Thanks for the responses.


----------



## Postalbiker (May 23, 2014)

you could try cutting a dado into a 2X6 that fits over the track,,


----------



## backyardRR (Aug 14, 2012)

I had a similar issue where I needed to get things like lawn mowers, wheelbarrows, etc. from my shed, across my backyard, and into the front of the house. This meant crossing the RR twice. Not wanting to spend a lot of money on commercial products I chose a cheap and dirty solution.
First, 3 inches of paver base followed by 8x16 pavers level with the track base. The track is placed on the pavers and I then used PVC slats from an old blind, painted grey and held in place with silicone caulk.
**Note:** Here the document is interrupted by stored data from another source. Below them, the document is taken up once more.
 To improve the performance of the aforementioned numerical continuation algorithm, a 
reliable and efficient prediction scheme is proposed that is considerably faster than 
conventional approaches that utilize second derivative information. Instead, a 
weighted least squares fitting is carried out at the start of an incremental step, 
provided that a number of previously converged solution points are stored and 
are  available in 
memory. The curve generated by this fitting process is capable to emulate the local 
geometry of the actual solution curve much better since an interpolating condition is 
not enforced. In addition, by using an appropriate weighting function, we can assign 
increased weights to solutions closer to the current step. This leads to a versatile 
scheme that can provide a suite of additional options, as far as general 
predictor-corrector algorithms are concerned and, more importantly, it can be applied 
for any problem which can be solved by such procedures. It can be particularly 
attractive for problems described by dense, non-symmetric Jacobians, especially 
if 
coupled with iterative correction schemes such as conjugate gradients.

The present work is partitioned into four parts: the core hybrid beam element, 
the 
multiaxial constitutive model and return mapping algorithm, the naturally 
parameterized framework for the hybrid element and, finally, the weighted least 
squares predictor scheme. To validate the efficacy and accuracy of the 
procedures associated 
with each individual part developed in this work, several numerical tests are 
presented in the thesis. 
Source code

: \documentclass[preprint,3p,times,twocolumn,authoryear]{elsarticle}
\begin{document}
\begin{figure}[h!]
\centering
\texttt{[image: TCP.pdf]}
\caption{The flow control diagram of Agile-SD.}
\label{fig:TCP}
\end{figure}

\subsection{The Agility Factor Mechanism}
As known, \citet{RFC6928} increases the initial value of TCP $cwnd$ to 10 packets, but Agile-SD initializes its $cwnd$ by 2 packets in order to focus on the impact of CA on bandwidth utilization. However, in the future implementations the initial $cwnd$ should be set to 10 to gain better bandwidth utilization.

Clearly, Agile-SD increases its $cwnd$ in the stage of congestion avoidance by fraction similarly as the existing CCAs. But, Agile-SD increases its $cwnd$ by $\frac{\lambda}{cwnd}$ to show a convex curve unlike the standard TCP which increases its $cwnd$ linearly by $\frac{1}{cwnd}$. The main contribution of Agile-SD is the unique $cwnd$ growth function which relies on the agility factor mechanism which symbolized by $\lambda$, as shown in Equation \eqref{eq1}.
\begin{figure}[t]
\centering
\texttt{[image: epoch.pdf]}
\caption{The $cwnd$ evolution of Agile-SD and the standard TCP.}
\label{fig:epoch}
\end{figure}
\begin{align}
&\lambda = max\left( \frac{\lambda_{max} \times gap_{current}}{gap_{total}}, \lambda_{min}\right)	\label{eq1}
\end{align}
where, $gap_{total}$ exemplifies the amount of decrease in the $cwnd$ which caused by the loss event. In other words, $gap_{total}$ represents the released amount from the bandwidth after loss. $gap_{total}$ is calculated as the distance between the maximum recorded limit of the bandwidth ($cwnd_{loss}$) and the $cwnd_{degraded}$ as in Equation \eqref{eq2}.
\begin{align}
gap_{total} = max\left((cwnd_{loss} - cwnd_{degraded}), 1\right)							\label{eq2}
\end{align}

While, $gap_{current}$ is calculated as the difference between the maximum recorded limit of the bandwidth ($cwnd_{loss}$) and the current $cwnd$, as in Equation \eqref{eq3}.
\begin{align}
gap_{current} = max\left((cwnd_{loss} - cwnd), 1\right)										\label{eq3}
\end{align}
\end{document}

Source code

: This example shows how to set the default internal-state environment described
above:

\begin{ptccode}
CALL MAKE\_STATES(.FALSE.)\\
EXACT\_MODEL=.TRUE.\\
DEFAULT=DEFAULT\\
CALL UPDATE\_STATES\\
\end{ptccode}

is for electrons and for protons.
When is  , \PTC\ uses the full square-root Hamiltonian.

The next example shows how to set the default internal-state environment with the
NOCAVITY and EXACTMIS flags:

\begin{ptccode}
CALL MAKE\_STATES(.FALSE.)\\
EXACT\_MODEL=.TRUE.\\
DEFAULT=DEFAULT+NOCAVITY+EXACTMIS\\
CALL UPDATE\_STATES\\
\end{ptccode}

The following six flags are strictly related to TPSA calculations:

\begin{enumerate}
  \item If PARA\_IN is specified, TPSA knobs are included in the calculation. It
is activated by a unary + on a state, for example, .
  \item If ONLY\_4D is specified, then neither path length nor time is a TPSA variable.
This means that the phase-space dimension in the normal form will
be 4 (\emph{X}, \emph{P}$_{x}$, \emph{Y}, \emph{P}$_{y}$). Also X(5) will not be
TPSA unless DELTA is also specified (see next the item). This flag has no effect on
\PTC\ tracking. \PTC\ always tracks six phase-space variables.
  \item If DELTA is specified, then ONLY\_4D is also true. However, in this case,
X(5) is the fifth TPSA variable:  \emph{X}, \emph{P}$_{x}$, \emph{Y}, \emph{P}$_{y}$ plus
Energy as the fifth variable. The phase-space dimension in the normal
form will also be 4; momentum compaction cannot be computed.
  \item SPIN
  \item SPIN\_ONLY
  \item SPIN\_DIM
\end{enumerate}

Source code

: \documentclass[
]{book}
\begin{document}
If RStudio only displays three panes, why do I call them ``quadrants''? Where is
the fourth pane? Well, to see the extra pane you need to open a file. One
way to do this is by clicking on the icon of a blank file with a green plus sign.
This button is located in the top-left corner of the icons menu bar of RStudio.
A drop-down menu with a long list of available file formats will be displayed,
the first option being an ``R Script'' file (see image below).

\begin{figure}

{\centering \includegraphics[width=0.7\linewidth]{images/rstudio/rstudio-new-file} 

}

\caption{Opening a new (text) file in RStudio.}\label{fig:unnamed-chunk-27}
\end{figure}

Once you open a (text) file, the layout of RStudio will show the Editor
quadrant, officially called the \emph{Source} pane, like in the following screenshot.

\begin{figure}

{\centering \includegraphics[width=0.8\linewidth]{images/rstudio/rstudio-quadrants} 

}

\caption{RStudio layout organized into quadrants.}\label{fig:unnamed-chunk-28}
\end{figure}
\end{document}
The slats are about the same height as the rail. The caulk is applied only to the pavers on the side and only to the track between the rails. This allows for movement of the track along it's length. I suppose any non-degradable material could be used instead of the blind slats.
Hope this helps.


----------



## dorrdon (Jun 26, 2012)

Awesome! - I like it. Thanks for sharing.


----------



## Daniel Peck (Mar 31, 2009)

Look here


----------



## s-4 (Jan 2, 2008)

I had a major crossing on my new layout....
The main pedestrian pathway actually crossed over 3 tracks. To avoid the risk of damage and tripping, i've built a bridge over the tracks 32in wide, 60in long, and 12in above the rails. The crossing is located on a slope, so one side of the pedestrian bridge approach was quite easy to fill. The other side required much more fill, as it now combines the natural slope and the elevation drop from the bridge. This side has both a rampway for wheelbarrows and also a few steps which branch off to the side for walkers.


----------



## mgilger (Feb 22, 2008)

I use the following methods for my walkways. It's been in place 9 years and have never had a problem with track being damaged. The track is placed just below the level of the top of the brick. I have a large lawn & garden tractor that regularly has to cross the main entrance.



















Regards,
Mark
http://mmg-garden-rr.webs.com/


----------



## White Deer RR (May 15, 2009)

I did something similar to mgilger above, although with two tracks. My track at that point is 332 SS Aristo, and I have repeatedly rolled heavy things over it for around six years. I think the key is to make sure the track is well supported, in my case by ballast, and as noted keep the track level slightly lower than the pavers/sidewalk. 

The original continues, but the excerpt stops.